I don’t want to sound like a jerk about this, but I probably will anyway, so here goes.
The vast number of oh-so-clever arguments that I see and hear from atheists are, at their core, straw man arguments.
“Straw Man” is a logical fallacy used to reach the desired conclusion, in this case, that God doesn’t exist, because He doesn’t meet your requirements.
For instance, “God doesn’t exist because no all-powerful being who is truly good would create evil and suffering.”
If you’re going to argue against the existence of God logically, you have to argue against the existence of the God that believers believe in, the God of the Bible, the God who not just created everything, but redeemed it after the fall of mankind at the cost of His Son’s life.
But He didn’t create evil. Someone else came up with that, and He knew it would happen from the beginning, and He had a contingency planned for it in advance. That’s what scripture says.
Work within the mythos, if you you believe it to be mythic, but work within it as a matter of integrity.
You can have all kinds of theodicy-based problems with God — believers do too; welcome to the club — but if you’re going to argue against His existence logically and honestly, then argue against the same God that believers believe in.
If you accuse God of being evil because He allows heinous evil in the world, you’re not accusing the God of scripture. The God that believers know embodies good and yet allows evil to exist because He is good. It’s not an oxymoron: He gives His created children a real choice between good and evil because having a real choice is good for them.
We chose wrong, and hideous evil infests the world to this day because we continue to choose it — to choose self; to be our own gods in our own lives — and He allows it so that we can learn from the real consequences of our real choices to wise up and choose good instead.
The God of scripture doesn’t delight in suffering, but He does suffer along with His children when they perpetuate suffering. He became human to experience it first-hand. He loved His children enough to suffer the consequences of sin — including death itself — just as we do, even when He had not sinned at all.
But there’s the sticking point: That word “sin.” If you’re an atheist and there is no god in your life beyond yourself, there can be no “sin,” can there? Whatever you choose is right and good, because you’re in charge of your own life and you determine where the moral high ground is.
And that pretty much vanishes if you turn that job over to Someone infinitely more qualified than yourself.
So, the thing to do is create a god in your own image and discredit that god according to your moral code, which is better that Straw God’s code. And that justifies your choice.
Sorry, your logical slip is showing.
I know, because I’ve made it and worn it myself, a hundred times, even as a believer in the real, genuine God of scripture and grace and the universe.
Been there.
Done that.
It doesn’t work.
Just trust me on this. Be honest.
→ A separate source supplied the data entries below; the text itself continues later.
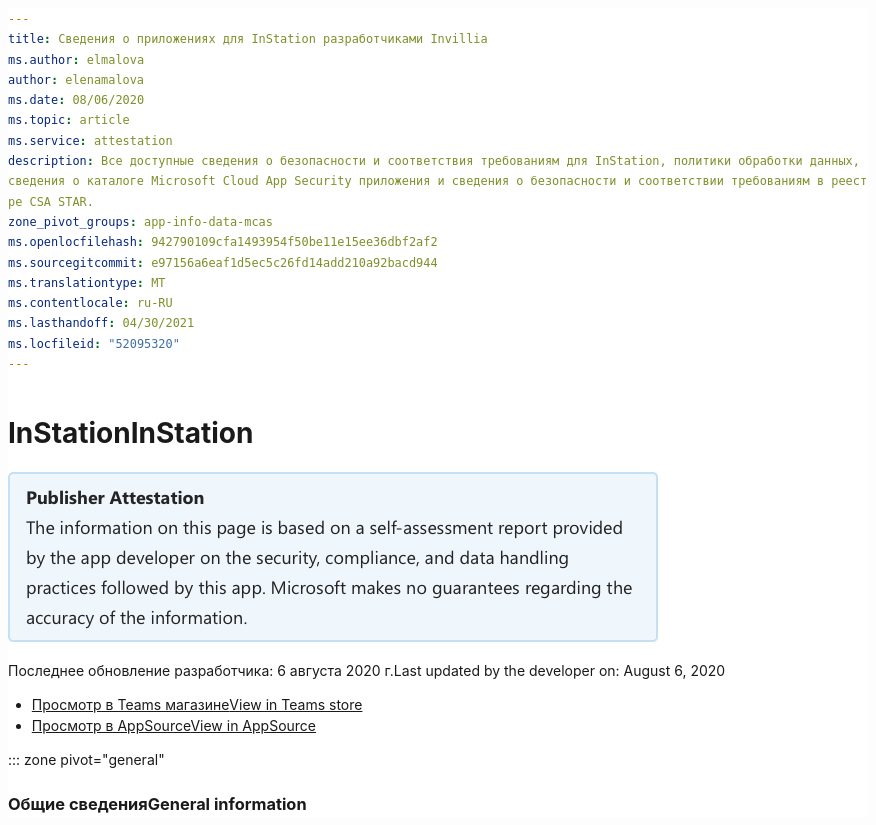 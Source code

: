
 ```yaml
---
title: Сведения о приложениях для InStation разработчиками Invillia
ms.author: elmalova
author: elenamalova
ms.date: 08/06/2020
ms.topic: article
ms.service: attestation
description: Все доступные сведения о безопасности и соответствия требованиям для InStation, политики обработки данных, сведения о каталоге Microsoft Cloud App Security приложения и сведения о безопасности и соответствии требованиям в реестре CSA STAR.
zone_pivot_groups: app-info-data-mcas
ms.openlocfilehash: 942790109cfa1493954f50be11e15ee36dbf2af2
ms.sourcegitcommit: e97156a6eaf1d5ec5c26fd14add210a92bacd944
ms.translationtype: MT
ms.contentlocale: ru-RU
ms.lasthandoff: 04/30/2021
ms.locfileid: "52095320"
---
```

# <a name="instation"></a><span data-ttu-id="f4ba6-103">InStation</span><span class="sxs-lookup"><span data-stu-id="f4ba6-103">InStation</span></span>

<p></p>
<img alt="Publisher Attestation: The information on this page is based on a self-assessment report provided by the app developer on the security, compliance, and data handling practices followed by this app. Microsoft makes no guarantees regarding the accuracy of the information." src="../media/attested.png" width="650" />
<p><span data-ttu-id="f4ba6-104">Последнее обновление разработчика: 6 августа 2020 г.</span><span class="sxs-lookup"><span data-stu-id="f4ba6-104">Last updated by the developer on: August 6, 2020</span></span></p>

* <span data-ttu-id="f4ba6-105"><a href="https://teams.microsoft.com/l/app/0c841985-9919-4c0a-b87d-b06b301148b3" target="_blank">Просмотр в Teams магазине</a></span><span class="sxs-lookup"><span data-stu-id="f4ba6-105"><a href="https://teams.microsoft.com/l/app/0c841985-9919-4c0a-b87d-b06b301148b3" target="_blank">View in Teams store</a></span></span>
* <span data-ttu-id="f4ba6-106"><a href="https://appsource.microsoft.com/product/office/WA200001701" target="_blank">Просмотр в AppSource</a></span><span class="sxs-lookup"><span data-stu-id="f4ba6-106"><a href="https://appsource.microsoft.com/product/office/WA200001701" target="_blank">View in AppSource</a></span></span>

::: zone pivot="general"

### <a name="general-information"></a><span data-ttu-id="f4ba6-107">Общие сведения</span><span class="sxs-lookup"><span data-stu-id="f4ba6-107">General information</span></span>
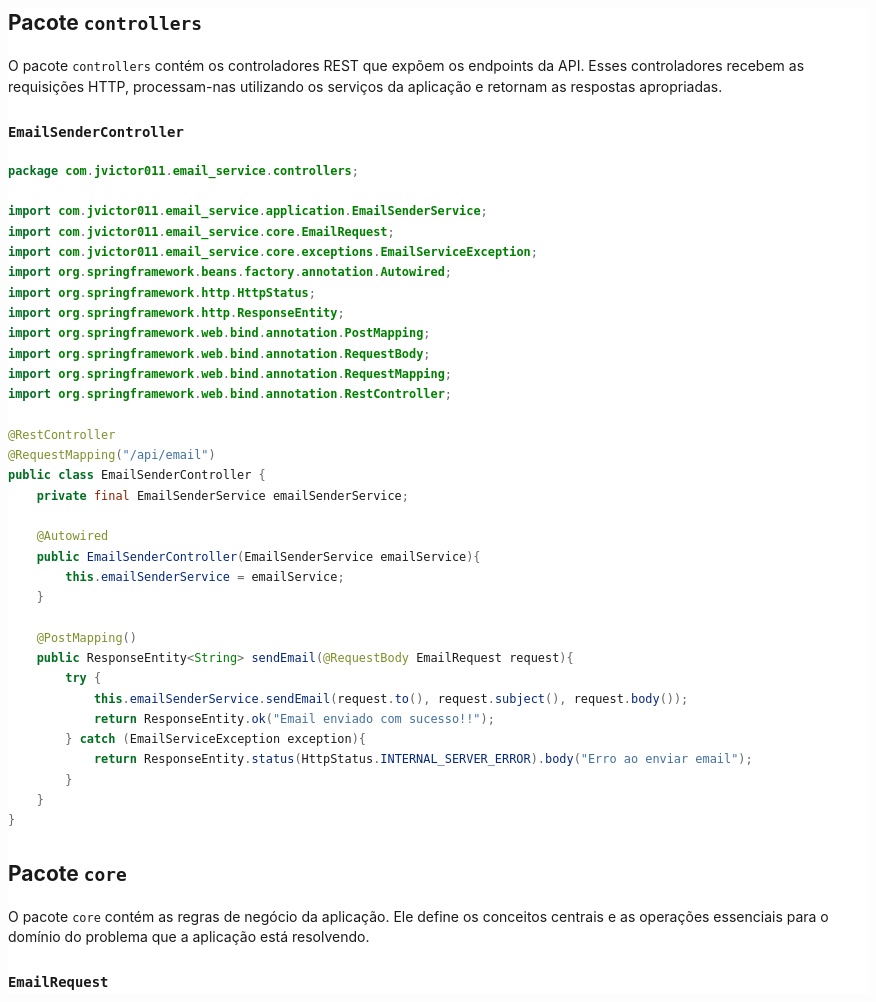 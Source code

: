 ## Pacote `controllers`

O pacote `controllers` contém os controladores REST que expõem os endpoints da API. Esses controladores recebem as requisições HTTP, processam-nas utilizando os serviços da aplicação e retornam as respostas apropriadas.

### `EmailSenderController`

```java
package com.jvictor011.email_service.controllers;

import com.jvictor011.email_service.application.EmailSenderService;
import com.jvictor011.email_service.core.EmailRequest;
import com.jvictor011.email_service.core.exceptions.EmailServiceException;
import org.springframework.beans.factory.annotation.Autowired;
import org.springframework.http.HttpStatus;
import org.springframework.http.ResponseEntity;
import org.springframework.web.bind.annotation.PostMapping;
import org.springframework.web.bind.annotation.RequestBody;
import org.springframework.web.bind.annotation.RequestMapping;
import org.springframework.web.bind.annotation.RestController;

@RestController
@RequestMapping("/api/email")
public class EmailSenderController {
    private final EmailSenderService emailSenderService;

    @Autowired
    public EmailSenderController(EmailSenderService emailService){
        this.emailSenderService = emailService;
    }

    @PostMapping()
    public ResponseEntity<String> sendEmail(@RequestBody EmailRequest request){
        try {
            this.emailSenderService.sendEmail(request.to(), request.subject(), request.body());
            return ResponseEntity.ok("Email enviado com sucesso!!");
        } catch (EmailServiceException exception){
            return ResponseEntity.status(HttpStatus.INTERNAL_SERVER_ERROR).body("Erro ao enviar email");
        }
    }
}
```

## Pacote `core`

O pacote `core` contém as regras de negócio da aplicação. Ele define os conceitos centrais e as operações essenciais para o domínio do problema que a aplicação está resolvendo.

### `EmailRequest`
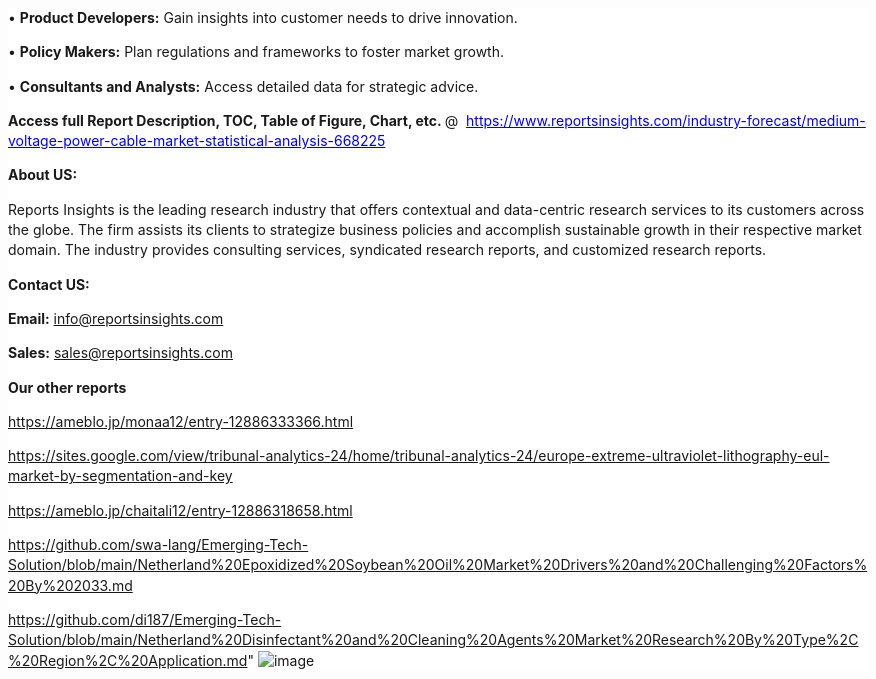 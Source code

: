 • <strong>Product Developers:</strong> Gain insights into customer needs to drive innovation.

• <strong>Policy Makers:</strong> Plan regulations and frameworks to foster market growth.

• <strong>Consultants and Analysts:</strong> Access detailed data for strategic advice.
</ul>
<strong>Access full Report Description, TOC, Table of Figure, Chart, etc. </strong>@  <a href=https://www.reportsinsights.com/industry-forecast/medium-voltage-power-cable-market-statistical-analysis-668225 style=color:#0000ff;>https://www.reportsinsights.com/industry-forecast/medium-voltage-power-cable-market-statistical-analysis-668225</a></font>

<strong><strong>About US</strong>:</strong>

Reports Insights is the leading research industry that offers contextual and data-centric research services to its customers across the globe. The firm assists its clients to strategize business policies and accomplish sustainable growth in their respective market domain. The industry provides consulting services, syndicated research reports, and customized research reports.

<strong>Contact US:</strong>

<p class=""""><b>Email:</b> <a href=mailto:info@reportsinsights.com>info@reportsinsights.com</a></p>
<p class=""""><b>Sales:</b> <a href=mailto:sales@reportsinsights.com>sales@reportsinsights.com</a></p>

<strong>Our other reports</strong>

<a href=https://ameblo.jp/monaa12/entry-12886333366.html>https://ameblo.jp/monaa12/entry-12886333366.html</a>

<a href=https://sites.google.com/view/tribunal-analytics-24/home/tribunal-analytics-24/europe-extreme-ultraviolet-lithography-eul-market-by-segmentation-and-key>https://sites.google.com/view/tribunal-analytics-24/home/tribunal-analytics-24/europe-extreme-ultraviolet-lithography-eul-market-by-segmentation-and-key</a>

<a href=https://ameblo.jp/chaitali12/entry-12886318658.html>https://ameblo.jp/chaitali12/entry-12886318658.html</a>

<a href=https://github.com/swa-lang/Emerging-Tech-Solution/blob/main/Netherland%20Epoxidized%20Soybean%20Oil%20Market%20Drivers%20and%20Challenging%20Factors%20By%202033.md>https://github.com/swa-lang/Emerging-Tech-Solution/blob/main/Netherland%20Epoxidized%20Soybean%20Oil%20Market%20Drivers%20and%20Challenging%20Factors%20By%202033.md</a>

<a href=https://github.com/di187/Emerging-Tech-Solution/blob/main/Netherland%20Disinfectant%20and%20Cleaning%20Agents%20Market%20Research%20By%20Type%2C%20Region%2C%20Application.md>https://github.com/di187/Emerging-Tech-Solution/blob/main/Netherland%20Disinfectant%20and%20Cleaning%20Agents%20Market%20Research%20By%20Type%2C%20Region%2C%20Application.md</a>"
![image](https://github.com/user-attachments/assets/fe9ab04e-fbc7-487f-a7f9-f4247ed433fe)
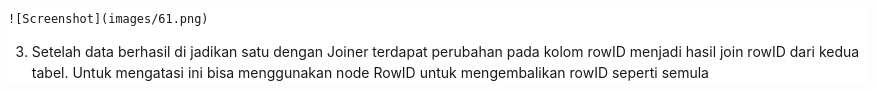     ![Screenshot](images/61.png)

3. Setelah data berhasil di jadikan satu dengan Joiner terdapat perubahan pada kolom rowID menjadi hasil join rowID dari kedua tabel. Untuk mengatasi ini bisa menggunakan node RowID untuk mengembalikan rowID seperti semula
Argue with the God of scripture, and if He still doesn’t measure up, be willing to dive in deeper and study more cogently and accept it if you get an answer that doesn’t elevate your code of morality above His.
And let me share with you what always brings me back the real, genuine God of scripture and grace and the universe:
When He was tortured to death at the hands of those He loved, He forgave, and died, and death could not hold Him because ultimately death is a consequence of self-indulgence that He could never deserve — because He created us, and loved us more than Himself even though we love ourselves more than Him.
God is ever so much more than any attempts to make Him a Wicker Man of straw.
He is God, and though we may never fully grasp what that means, He is also Jesus of Nazareth, scourged within an inch of death, pinioned to a cross, buried in a tomb, raised to guarantee that life need not end.
And that is His argument for Himself that you must discredit, if you discredit Him at all.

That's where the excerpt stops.